_PROBLEM TO WORK ON_
From the entries below, copy out every line with "only" in it.

*** Opening of RECORDED INFORMATION ***

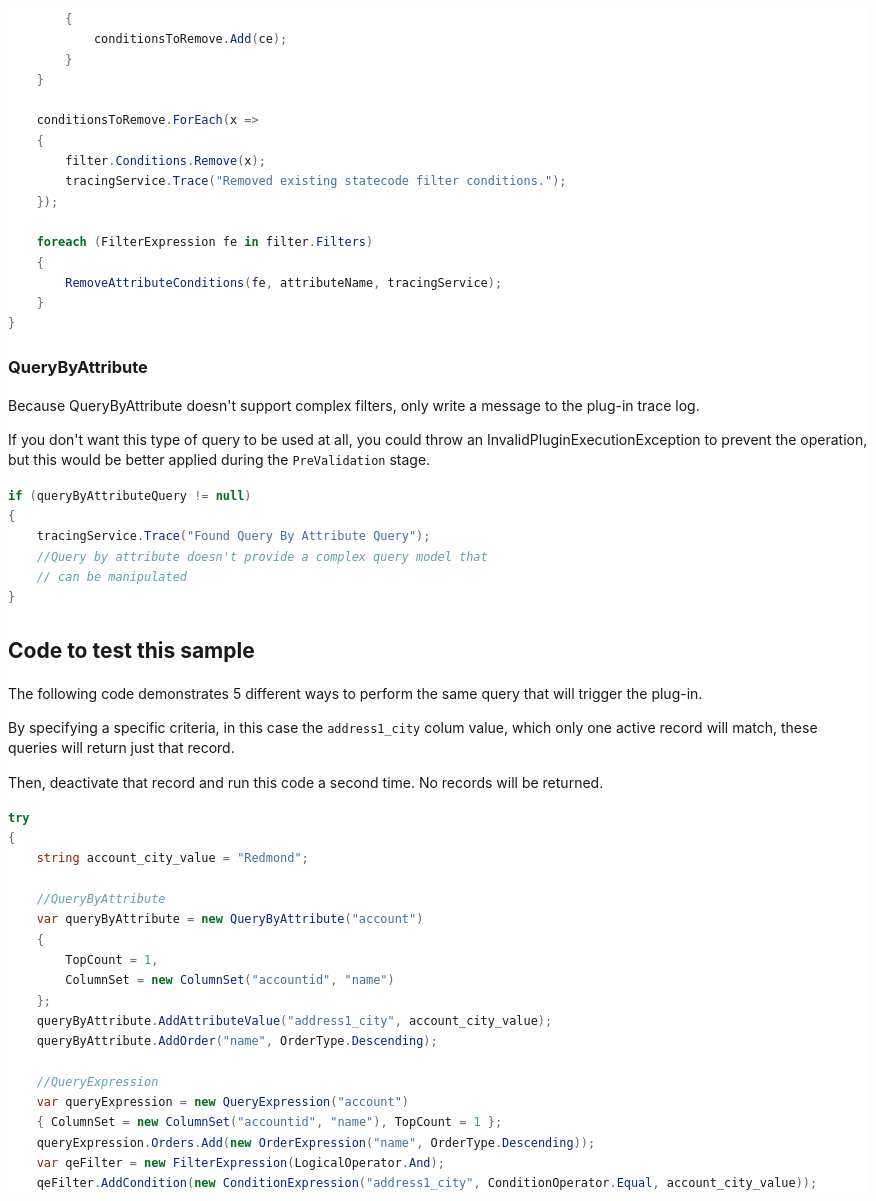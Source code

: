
 ```csharp
        {
            conditionsToRemove.Add(ce);
        }
    }

    conditionsToRemove.ForEach(x =>
    {
        filter.Conditions.Remove(x);
        tracingService.Trace("Removed existing statecode filter conditions.");
    });

    foreach (FilterExpression fe in filter.Filters)
    {
        RemoveAttributeConditions(fe, attributeName, tracingService);
    }
}
```

### QueryByAttribute

Because QueryByAttribute doesn't support complex filters, only write a message to the plug-in trace log.

If you don't want this type of query to be used at all, you could throw an InvalidPluginExecutionException to prevent the operation, but this would be better applied during the `PreValidation` stage.

```csharp
if (queryByAttributeQuery != null)
{
    tracingService.Trace("Found Query By Attribute Query");
    //Query by attribute doesn't provide a complex query model that 
    // can be manipulated
}
```

## Code to test this sample

The following code demonstrates 5 different ways to perform the same query that will trigger the plug-in.

By specifying a specific criteria, in this case the `address1_city` colum value, which only one active record will match, these queries will return just that record.

Then, deactivate that record and run this code a second time. No records will be returned.

```csharp
try
{
    string account_city_value = "Redmond";

    //QueryByAttribute
    var queryByAttribute = new QueryByAttribute("account")
    {
        TopCount = 1,
        ColumnSet = new ColumnSet("accountid", "name")
    };
    queryByAttribute.AddAttributeValue("address1_city", account_city_value);
    queryByAttribute.AddOrder("name", OrderType.Descending);

    //QueryExpression
    var queryExpression = new QueryExpression("account")
    { ColumnSet = new ColumnSet("accountid", "name"), TopCount = 1 };
    queryExpression.Orders.Add(new OrderExpression("name", OrderType.Descending));
    var qeFilter = new FilterExpression(LogicalOperator.And);
    qeFilter.AddCondition(new ConditionExpression("address1_city", ConditionOperator.Equal, account_city_value));
```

*** Close of RECORDED INFORMATION ***

_REPLY TO THE TASK_
Because QueryByAttribute doesn't support complex filters, only write a message to the plug-in trace log.
By specifying a specific criteria, in this case the `address1_city` colum value, which only one active record will match, these queries will return just that record.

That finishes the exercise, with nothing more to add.